[[ SUPPLIED MATERIAL open ]]
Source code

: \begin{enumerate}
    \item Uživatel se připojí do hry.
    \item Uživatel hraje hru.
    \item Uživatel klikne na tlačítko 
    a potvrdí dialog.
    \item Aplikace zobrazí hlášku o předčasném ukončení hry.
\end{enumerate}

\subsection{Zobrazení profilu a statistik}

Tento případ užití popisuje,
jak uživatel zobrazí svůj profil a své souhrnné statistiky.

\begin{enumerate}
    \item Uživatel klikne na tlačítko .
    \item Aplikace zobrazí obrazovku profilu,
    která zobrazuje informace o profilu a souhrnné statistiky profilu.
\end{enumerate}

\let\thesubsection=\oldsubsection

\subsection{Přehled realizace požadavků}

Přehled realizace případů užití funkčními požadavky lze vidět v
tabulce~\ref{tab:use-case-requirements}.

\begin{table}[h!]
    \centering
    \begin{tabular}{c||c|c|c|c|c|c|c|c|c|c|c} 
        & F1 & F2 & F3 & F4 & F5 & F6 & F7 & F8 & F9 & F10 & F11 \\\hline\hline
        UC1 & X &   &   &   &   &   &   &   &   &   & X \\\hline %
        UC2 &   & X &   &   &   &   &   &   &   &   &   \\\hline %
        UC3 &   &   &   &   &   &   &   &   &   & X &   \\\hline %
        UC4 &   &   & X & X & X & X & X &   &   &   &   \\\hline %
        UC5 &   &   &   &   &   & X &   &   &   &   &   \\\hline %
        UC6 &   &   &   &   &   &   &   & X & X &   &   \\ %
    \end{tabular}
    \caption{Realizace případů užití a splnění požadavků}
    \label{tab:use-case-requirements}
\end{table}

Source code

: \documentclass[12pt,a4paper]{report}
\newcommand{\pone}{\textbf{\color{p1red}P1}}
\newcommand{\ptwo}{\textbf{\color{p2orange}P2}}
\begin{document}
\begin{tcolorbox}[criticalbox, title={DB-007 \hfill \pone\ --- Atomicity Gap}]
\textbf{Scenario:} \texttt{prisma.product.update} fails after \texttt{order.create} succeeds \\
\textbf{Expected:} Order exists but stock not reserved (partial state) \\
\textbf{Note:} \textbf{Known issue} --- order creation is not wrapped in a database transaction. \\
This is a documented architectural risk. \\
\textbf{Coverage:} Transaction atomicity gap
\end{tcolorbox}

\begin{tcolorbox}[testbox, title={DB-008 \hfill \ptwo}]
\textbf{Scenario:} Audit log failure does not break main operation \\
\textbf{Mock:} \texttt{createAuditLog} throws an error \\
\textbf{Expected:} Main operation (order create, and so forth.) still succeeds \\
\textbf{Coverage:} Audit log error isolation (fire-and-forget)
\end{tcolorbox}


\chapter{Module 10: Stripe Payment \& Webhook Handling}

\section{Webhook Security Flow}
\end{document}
[[ SUPPLIED MATERIAL closed ]]
All of the data above should be reproduced word for word.

Source code

: \begin{enumerate}
    \item Uživatel se připojí do hry.
    \item Uživatel hraje hru.
    \item Uživatel klikne na tlačítko 
    a potvrdí dialog.
    \item Aplikace zobrazí hlášku o předčasném ukončení hry.
\end{enumerate}

\subsection{Zobrazení profilu a statistik}

Tento případ užití popisuje,
jak uživatel zobrazí svůj profil a své souhrnné statistiky.

\begin{enumerate}
    \item Uživatel klikne na tlačítko .
    \item Aplikace zobrazí obrazovku profilu,
    která zobrazuje informace o profilu a souhrnné statistiky profilu.
\end{enumerate}

\let\thesubsection=\oldsubsection

\subsection{Přehled realizace požadavků}

Přehled realizace případů užití funkčními požadavky lze vidět v
tabulce~\ref{tab:use-case-requirements}.

\begin{table}[h!]
    \centering
    \begin{tabular}{c||c|c|c|c|c|c|c|c|c|c|c} 
        & F1 & F2 & F3 & F4 & F5 & F6 & F7 & F8 & F9 & F10 & F11 \\\hline\hline
        UC1 & X &   &   &   &   &   &   &   &   &   & X \\\hline %
        UC2 &   & X &   &   &   &   &   &   &   &   &   \\\hline %
        UC3 &   &   &   &   &   &   &   &   &   & X &   \\\hline %
        UC4 &   &   & X & X & X & X & X &   &   &   &   \\\hline %
        UC5 &   &   &   &   &   & X &   &   &   &   &   \\\hline %
        UC6 &   &   &   &   &   &   &   & X & X &   &   \\ %
    \end{tabular}
    \caption{Realizace případů užití a splnění požadavků}
    \label{tab:use-case-requirements}
\end{table}

Source code

: \documentclass[12pt,a4paper]{report}
\newcommand{\pone}{\textbf{\color{p1red}P1}}
\newcommand{\ptwo}{\textbf{\color{p2orange}P2}}
\begin{document}
\begin{tcolorbox}[criticalbox, title={DB-007 \hfill \pone\ --- Atomicity Gap}]
\textbf{Scenario:} \texttt{prisma.product.update} fails after \texttt{order.create} succeeds \\
\textbf{Expected:} Order exists but stock not reserved (partial state) \\
\textbf{Note:} \textbf{Known issue} --- order creation is not wrapped in a database transaction. \\
This is a documented architectural risk. \\
\textbf{Coverage:} Transaction atomicity gap
\end{tcolorbox}

\begin{tcolorbox}[testbox, title={DB-008 \hfill \ptwo}]
\textbf{Scenario:} Audit log failure does not break main operation \\
\textbf{Mock:} \texttt{createAuditLog} throws an error \\
\textbf{Expected:} Main operation (order create, and so forth.) still succeeds \\
\textbf{Coverage:} Audit log error isolation (fire-and-forget)
\end{tcolorbox}


\chapter{Module 10: Stripe Payment \& Webhook Handling}

\section{Webhook Security Flow}
\end{document}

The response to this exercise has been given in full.